> [The problem]: Copy the entries that appear below in full, leaving out any picture among them.

** Records for this task follows **

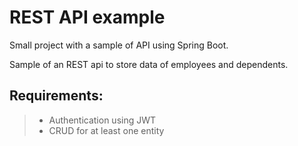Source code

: # REST API example
Small project with a sample of API using Spring Boot.

Sample of an REST api to store data of employees and dependents.

## Requirements:

> * Authentication using JWT
> * CRUD for at least one entity

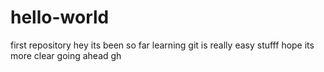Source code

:# hello-world
first repository
hey its been so far 
learning git is really easy stufff
hope its more clear going ahead
gh
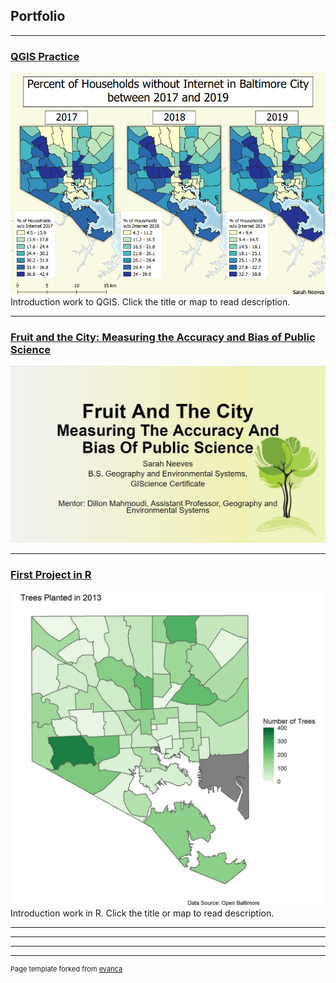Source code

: ## Portfolio

---
### [QGIS Practice](/pro/)
[<img src="pro/internet.png?raw=true"/>](/pro/)
Introduction work to QGIS. Click the title or map to read description.


---
### [Fruit and the City: Measuring the Accuracy and Bias of Public Science](/483trees/)
[<img src="483trees/fruitslide.jpg?raw=true"/>](/483trees/)


---
### [First Project in R](/project1_486/treeplnt.pdf)
[<img src="project1_486/treesplant.gif?raw=true"/>](/project1_486/treeplnt.pdf)
Introduction work in R. Click the title or map to read description.

---

---


---




---
<p style="font-size:11px">Page template forked from <a href="https://github.com/evanca/quick-portfolio">evanca</a></p>
<!-- Remove above link if you don't want to attibute -->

** End of Records for this task **

> [Task solution]:
Source code

: # REST API example
Small project with a sample of API using Spring Boot.

Sample of an REST api to store data of employees and dependents.

## Requirements:

> * Authentication using JWT
> * CRUD for at least one entity

Source code

:# hello-world
first repository
hey its been so far 
learning git is really easy stufff
hope its more clear going ahead
gh
Source code

: ## Portfolio

---
### [QGIS Practice](/pro/)
[<img src="pro/internet.png?raw=true"/>](/pro/)
Introduction work to QGIS. Click the title or map to read description.


---
### [Fruit and the City: Measuring the Accuracy and Bias of Public Science](/483trees/)
[<img src="483trees/fruitslide.jpg?raw=true"/>](/483trees/)


---
### [First Project in R](/project1_486/treeplnt.pdf)
[<img src="project1_486/treesplant.gif?raw=true"/>](/project1_486/treeplnt.pdf)
Introduction work in R. Click the title or map to read description.

---

---


---




---
<p style="font-size:11px">Page template forked from <a href="https://github.com/evanca/quick-portfolio">evanca</a></p>
<!-- Remove above link if you don't want to attibute -->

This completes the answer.